Bank of Canada pause shouldn’t last long
The BoC kept rates on hold today, and gave very little guidance in light of elevated trade uncertainty. However, the bias remains on the dovish side, and we expect the negative growth impact from US tariffs will lead to two more rate cuts, in June and July. That can limit CAD gains, although the USD’s idiosyncratic weakness should put a cap on USD/CAD
A great focus on uncertainty by the BoC
The Bank of Canada has left its policy interest rate unchanged at 2.75% despite CPI coming in softer yesterday and anxiety over the economic impact from tariffs. The market had been pricing around a one-third chance of a 25bp cut while economists saw it closer to being a coin toss with 15 banks, including ourselves, favouring 'no change' and 14 expecting a 25bp cut. Our belief was that the tariff carve-out for USMCA compliant products mitigates to some extent in the near-term while the proximity to next week's election also probably played a role in the BoC choosing to keep some ammunition back.

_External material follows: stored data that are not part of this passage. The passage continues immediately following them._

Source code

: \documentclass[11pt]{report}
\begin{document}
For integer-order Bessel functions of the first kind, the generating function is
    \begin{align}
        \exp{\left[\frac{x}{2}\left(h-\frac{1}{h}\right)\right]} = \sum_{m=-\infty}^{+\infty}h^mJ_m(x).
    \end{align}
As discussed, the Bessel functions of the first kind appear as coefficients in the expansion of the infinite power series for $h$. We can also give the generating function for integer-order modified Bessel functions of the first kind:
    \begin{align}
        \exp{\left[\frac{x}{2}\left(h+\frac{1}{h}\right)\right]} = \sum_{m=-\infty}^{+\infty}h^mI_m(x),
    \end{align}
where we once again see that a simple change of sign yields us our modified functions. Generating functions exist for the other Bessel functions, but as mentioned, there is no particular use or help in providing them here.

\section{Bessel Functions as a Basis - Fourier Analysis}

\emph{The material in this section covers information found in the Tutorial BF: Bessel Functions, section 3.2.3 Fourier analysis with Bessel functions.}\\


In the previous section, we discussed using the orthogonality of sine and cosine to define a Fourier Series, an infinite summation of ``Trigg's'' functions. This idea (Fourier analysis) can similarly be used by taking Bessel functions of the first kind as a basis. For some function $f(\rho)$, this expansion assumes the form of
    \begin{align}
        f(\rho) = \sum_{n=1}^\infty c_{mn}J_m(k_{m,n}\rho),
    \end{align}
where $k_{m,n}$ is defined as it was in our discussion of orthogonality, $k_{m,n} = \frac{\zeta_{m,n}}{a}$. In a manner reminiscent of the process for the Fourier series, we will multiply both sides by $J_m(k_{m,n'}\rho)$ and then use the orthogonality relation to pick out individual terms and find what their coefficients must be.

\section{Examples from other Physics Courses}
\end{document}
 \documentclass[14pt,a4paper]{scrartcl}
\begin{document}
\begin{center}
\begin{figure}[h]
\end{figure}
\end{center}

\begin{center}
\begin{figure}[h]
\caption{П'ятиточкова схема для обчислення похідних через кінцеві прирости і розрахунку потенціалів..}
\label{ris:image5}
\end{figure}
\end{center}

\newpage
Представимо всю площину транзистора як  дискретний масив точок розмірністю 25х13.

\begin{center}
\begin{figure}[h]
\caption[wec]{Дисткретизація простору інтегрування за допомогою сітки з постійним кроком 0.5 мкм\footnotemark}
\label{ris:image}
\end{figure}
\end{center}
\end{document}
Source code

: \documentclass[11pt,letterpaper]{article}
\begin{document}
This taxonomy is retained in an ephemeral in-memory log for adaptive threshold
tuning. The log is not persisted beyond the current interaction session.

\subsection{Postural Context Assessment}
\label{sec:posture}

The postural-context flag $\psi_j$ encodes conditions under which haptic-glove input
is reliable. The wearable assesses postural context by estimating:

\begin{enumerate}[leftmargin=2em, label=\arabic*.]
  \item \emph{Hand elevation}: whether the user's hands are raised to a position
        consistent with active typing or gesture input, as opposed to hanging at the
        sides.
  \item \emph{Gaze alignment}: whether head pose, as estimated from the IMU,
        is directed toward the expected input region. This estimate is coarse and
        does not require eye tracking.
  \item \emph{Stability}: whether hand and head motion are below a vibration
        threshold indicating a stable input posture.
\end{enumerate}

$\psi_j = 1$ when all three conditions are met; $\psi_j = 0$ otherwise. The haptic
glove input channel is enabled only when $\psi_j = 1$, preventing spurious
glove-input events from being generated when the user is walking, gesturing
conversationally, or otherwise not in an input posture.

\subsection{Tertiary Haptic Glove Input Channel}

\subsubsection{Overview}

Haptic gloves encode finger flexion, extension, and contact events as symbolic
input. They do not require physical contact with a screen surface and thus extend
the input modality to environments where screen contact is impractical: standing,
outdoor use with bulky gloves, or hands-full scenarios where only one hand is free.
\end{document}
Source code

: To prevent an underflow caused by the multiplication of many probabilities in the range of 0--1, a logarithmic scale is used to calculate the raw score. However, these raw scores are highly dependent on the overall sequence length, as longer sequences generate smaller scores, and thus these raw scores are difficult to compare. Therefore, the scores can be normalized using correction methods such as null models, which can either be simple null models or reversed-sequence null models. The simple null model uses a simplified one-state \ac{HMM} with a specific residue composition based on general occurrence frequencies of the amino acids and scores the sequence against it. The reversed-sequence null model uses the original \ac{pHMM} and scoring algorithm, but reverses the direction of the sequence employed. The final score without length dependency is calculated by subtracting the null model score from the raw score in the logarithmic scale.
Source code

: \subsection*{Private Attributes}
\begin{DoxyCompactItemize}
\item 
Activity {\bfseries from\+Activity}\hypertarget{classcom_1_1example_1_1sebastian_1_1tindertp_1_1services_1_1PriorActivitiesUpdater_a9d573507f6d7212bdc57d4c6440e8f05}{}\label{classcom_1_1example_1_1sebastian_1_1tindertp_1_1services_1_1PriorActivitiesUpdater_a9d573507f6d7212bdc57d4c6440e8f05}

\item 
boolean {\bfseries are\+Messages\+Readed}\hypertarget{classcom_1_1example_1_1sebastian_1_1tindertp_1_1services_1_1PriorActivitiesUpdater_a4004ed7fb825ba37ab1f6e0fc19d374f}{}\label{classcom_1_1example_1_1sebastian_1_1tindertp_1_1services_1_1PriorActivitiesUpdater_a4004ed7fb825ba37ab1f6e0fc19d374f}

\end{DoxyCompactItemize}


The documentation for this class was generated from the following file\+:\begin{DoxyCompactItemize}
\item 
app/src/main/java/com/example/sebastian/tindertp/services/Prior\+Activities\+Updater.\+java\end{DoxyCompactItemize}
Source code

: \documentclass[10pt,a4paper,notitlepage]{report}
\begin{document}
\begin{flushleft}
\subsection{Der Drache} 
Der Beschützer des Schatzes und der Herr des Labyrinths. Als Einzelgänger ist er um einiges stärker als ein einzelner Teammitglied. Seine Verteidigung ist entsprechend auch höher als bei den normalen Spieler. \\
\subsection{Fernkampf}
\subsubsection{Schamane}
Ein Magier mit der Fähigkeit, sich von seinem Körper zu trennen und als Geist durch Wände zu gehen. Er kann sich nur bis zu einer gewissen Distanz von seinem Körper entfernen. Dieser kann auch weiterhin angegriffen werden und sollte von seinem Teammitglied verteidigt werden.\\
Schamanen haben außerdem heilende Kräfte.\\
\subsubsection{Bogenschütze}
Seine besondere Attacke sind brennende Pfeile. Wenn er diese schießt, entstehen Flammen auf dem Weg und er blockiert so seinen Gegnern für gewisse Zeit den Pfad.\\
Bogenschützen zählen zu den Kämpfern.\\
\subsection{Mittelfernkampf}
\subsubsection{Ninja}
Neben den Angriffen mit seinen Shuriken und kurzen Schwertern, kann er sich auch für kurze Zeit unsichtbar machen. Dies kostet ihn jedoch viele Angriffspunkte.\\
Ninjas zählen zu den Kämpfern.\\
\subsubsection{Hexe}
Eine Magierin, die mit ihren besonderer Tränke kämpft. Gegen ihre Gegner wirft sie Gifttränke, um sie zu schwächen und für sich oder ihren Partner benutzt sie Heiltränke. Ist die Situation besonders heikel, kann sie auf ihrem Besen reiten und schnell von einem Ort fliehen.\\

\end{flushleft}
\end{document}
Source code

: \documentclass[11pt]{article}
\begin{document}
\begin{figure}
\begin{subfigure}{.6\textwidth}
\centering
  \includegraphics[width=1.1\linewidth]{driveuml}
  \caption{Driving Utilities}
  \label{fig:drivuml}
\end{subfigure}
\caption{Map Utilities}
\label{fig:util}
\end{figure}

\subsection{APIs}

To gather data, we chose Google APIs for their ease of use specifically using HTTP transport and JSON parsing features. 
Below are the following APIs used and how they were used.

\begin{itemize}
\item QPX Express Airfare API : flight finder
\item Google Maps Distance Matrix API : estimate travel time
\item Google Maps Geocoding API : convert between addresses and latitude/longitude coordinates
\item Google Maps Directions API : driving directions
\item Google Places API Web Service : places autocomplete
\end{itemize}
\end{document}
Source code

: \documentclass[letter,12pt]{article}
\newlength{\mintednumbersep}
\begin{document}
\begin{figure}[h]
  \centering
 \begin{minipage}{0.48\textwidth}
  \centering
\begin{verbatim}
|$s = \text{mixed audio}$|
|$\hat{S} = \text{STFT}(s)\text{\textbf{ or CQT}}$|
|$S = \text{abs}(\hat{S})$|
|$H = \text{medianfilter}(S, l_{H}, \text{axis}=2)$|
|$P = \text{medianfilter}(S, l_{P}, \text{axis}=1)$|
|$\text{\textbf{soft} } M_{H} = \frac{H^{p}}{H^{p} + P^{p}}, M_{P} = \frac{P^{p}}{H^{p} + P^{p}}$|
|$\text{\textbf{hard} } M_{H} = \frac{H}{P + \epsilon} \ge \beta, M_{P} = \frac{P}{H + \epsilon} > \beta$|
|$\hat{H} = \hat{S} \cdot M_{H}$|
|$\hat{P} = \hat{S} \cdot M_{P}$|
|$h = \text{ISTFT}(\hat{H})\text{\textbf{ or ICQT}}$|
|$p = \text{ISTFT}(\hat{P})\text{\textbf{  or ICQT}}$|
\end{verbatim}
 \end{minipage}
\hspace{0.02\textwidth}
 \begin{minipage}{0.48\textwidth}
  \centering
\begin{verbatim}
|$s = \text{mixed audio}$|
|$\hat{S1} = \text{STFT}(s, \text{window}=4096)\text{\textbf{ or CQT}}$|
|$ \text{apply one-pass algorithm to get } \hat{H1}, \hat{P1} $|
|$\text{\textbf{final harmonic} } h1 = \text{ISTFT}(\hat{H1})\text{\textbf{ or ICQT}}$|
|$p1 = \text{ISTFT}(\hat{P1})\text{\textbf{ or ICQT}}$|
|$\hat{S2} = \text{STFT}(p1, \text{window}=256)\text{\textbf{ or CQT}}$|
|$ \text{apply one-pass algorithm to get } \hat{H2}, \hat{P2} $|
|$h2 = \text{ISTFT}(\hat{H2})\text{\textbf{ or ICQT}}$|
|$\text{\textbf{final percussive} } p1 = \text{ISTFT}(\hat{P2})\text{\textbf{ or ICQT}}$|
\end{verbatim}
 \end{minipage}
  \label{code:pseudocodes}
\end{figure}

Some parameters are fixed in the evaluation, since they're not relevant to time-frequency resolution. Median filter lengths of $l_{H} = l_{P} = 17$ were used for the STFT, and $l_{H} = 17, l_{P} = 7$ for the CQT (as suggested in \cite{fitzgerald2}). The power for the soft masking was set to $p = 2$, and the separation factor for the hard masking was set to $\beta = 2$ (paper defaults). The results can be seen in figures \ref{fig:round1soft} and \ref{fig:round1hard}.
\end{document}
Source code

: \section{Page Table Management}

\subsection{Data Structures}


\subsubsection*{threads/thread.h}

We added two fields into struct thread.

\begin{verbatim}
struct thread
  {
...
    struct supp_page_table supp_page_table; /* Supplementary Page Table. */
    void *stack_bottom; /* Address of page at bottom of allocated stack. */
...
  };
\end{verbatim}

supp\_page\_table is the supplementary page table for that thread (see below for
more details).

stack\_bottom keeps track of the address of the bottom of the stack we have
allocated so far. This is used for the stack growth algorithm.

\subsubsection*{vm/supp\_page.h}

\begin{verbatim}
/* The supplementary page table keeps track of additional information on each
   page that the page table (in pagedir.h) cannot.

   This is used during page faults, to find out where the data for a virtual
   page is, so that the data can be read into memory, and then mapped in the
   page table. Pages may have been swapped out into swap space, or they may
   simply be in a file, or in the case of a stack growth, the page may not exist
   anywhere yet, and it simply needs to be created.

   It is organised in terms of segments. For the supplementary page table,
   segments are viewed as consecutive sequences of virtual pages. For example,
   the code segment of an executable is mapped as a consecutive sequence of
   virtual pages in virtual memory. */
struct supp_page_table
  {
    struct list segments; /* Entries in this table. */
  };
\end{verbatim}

The accompanying press release states that tariffs have “increased uncertainty, diminished prospects for economic growth, and raised inflation expectations”. This makes it very challenging to come up with forecasts. They have a range of scenarios where on one extreme there is a limited tariff environment that temporarily weakens growth and inflation stays close to 2%. The other extreme of an all-out protracted trade war that leads to a deep recession with inflation rising above 3%.
No guidance, but we expect more cuts
There is no guidance from the BoC given such an uncertain period lies ahead. The BoC merely state that “our focus will be on ensuring that Canadians continue to have confidence in price stability through this period of global upheaval.” The BoC have already cut rates from 5.0% down to 2.75% with the BoC most recently cutting 25bp in January and March.
Further cuts are coming though as risks are skewed towards weaker growth while the removal of the carbon consumption tax will depress inflation over the coming year. This will help to mitigate the effects of higher imposed tariffs on American products and allow 25bp cuts at the next two BoC policy meetings in June and July.
CAD curve can steepen further
Market pricing for future BoC moves will follow very closely trade news in the coming weeks. Anyway, by the June meeting, data will have given some clarity about the tariff impact.
The OIS curve is pricing in roughly 16bp for June, and 50bp by the end of the year. If we are right with our view that the BoC will frontload easing in June and July, we expect to see some steepening in the CAD curve as front-end yields remain compressed while the long-end can remain affected by further underperformance in US Treasuries.
The net impact on CAD should be negative, although probably spread out over the next few months. We are not convinced the idiosyncratic pressure on USD is due to be unwound soon (more on our latest monthly FX report), so we still think USD/CAD will attract buyers around 1.40.